> **DATA**:
>>>

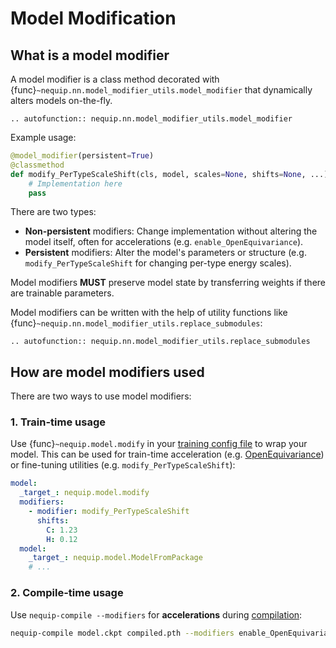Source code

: # Model Modification

## What is a model modifier

A model modifier is a class method decorated with {func}`~nequip.nn.model_modifier_utils.model_modifier` that dynamically alters models on-the-fly. 

```{eval-rst}
.. autofunction:: nequip.nn.model_modifier_utils.model_modifier
```

Example usage:

```python
@model_modifier(persistent=True)
@classmethod
def modify_PerTypeScaleShift(cls, model, scales=None, shifts=None, ...):
    # Implementation here
    pass
```

There are two types:

- **Non-persistent** modifiers: Change implementation without altering the model itself, often for accelerations (e.g. `enable_OpenEquivariance`).
- **Persistent** modifiers: Alter the model's parameters or structure (e.g. `modify_PerTypeScaleShift` for changing per-type energy scales).

Model modifiers **MUST** preserve model state by transferring weights if there are trainable parameters.

Model modifiers can be written with the help of utility functions like {func}`~nequip.nn.model_modifier_utils.replace_submodules`:

```{eval-rst}
.. autofunction:: nequip.nn.model_modifier_utils.replace_submodules
```

## How are model modifiers used

There are two ways to use model modifiers:

### 1. Train-time usage

Use {func}`~nequip.model.modify` in your [training config file](../../guide/getting-started/workflow.md#training) to wrap your model.
This can be used for train-time acceleration (e.g. [OpenEquivariance](../../guide/accelerations/openequivariance.md)) or fine-tuning utilities (e.g. `modify_PerTypeScaleShift`):

```yaml
model:
  _target_: nequip.model.modify
  modifiers:
    - modifier: modify_PerTypeScaleShift
      shifts:
        C: 1.23
        H: 0.12
  model:
    _target_: nequip.model.ModelFromPackage
    # ... 
```

### 2. Compile-time usage

Use `nequip-compile --modifiers` for **accelerations** during [compilation](../../guide/getting-started/workflow.md#compilation):

```bash
nequip-compile model.ckpt compiled.pth --modifiers enable_OpenEquivariance ...
```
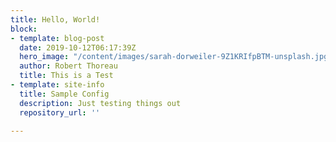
 ```yaml
---
title: Hello, World!
block:
- template: blog-post
  date: 2019-10-12T06:17:39Z
  hero_image: "/content/images/sarah-dorweiler-9Z1KRIfpBTM-unsplash.jpg"
  author: Robert Thoreau
  title: This is a Test
- template: site-info
  title: Sample Config
  description: Just testing things out
  repository_url: ''

---
```

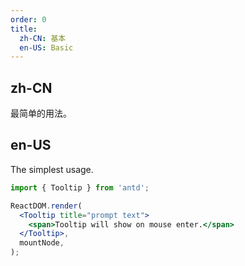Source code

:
 ```yaml
---
order: 0
title:
  zh-CN: 基本
  en-US: Basic
---
```


## zh-CN

最简单的用法。

## en-US

The simplest usage.

```jsx
import { Tooltip } from 'antd';

ReactDOM.render(
  <Tooltip title="prompt text">
    <span>Tooltip will show on mouse enter.</span>
  </Tooltip>,
  mountNode,
);
```
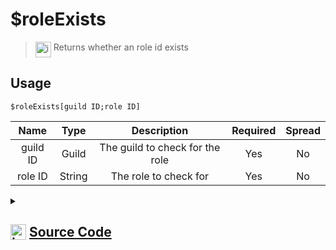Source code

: # $roleExists
> <img align="top" src="https://upload.wikimedia.org/wikipedia/commons/thumb/e/e4/Infobox_info_icon.svg/160px-Infobox_info_icon.svg.png?20150409153300" alt="image" width="25" height="auto"> Returns whether an role id exists
## Usage
```
$roleExists[guild ID;role ID]
```
| Name | Type | Description | Required | Spread
| :---: | :---: | :---: | :---: | :---: |
guild ID | Guild | The guild to check for the role | Yes | No
role ID | String | The role to check for | Yes | No
<details>
<summary>
    
## <img align="top" src="https://cdn4.iconfinder.com/data/icons/iconsimple-logotypes/512/github-512.png" alt="image" width="25" height="auto">  [Source Code](https://github.com/tryforge/ForgeScript-V2/blob/main/src/native/roleExists.ts)
    
</summary>
    
```ts
import { ArgType, CompiledFunction, NativeFunction, Return } from "../structures"

export default new NativeFunction({
    name: "$roleExists",
    version: "1.0.0",
    description: "Returns whether an role id exists",
    unwrap: true,
    brackets: true,
    args: [
        {
            name: "guild ID",
            description: "The guild to check for the role",
            type: ArgType.Guild,
            rest: false,
            required: true,
        },
        {
            name: "role ID",
            description: "The role to check for",
            rest: false,
            required: true,
            type: ArgType.String,
        },
    ],
    async execute(_, [guild, id]) {
        return this.success(CompiledFunction.IdRegex.test(id) && guild.roles.cache.has(id))
    },
})

```
    
</details>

<<<

> **YOUR GOAL**: Scan the listing above for the word "roleExists" and show each line where it is found.

> **RESULT**:
: # $roleExists
$roleExists[guild ID;role ID]
## <img align="top" src="https://cdn4.iconfinder.com/data/icons/iconsimple-logotypes/512/github-512.png" alt="image" width="25" height="auto">  [Source Code](https://github.com/tryforge/ForgeScript-V2/blob/main/src/native/roleExists.ts)
    name: "$roleExists",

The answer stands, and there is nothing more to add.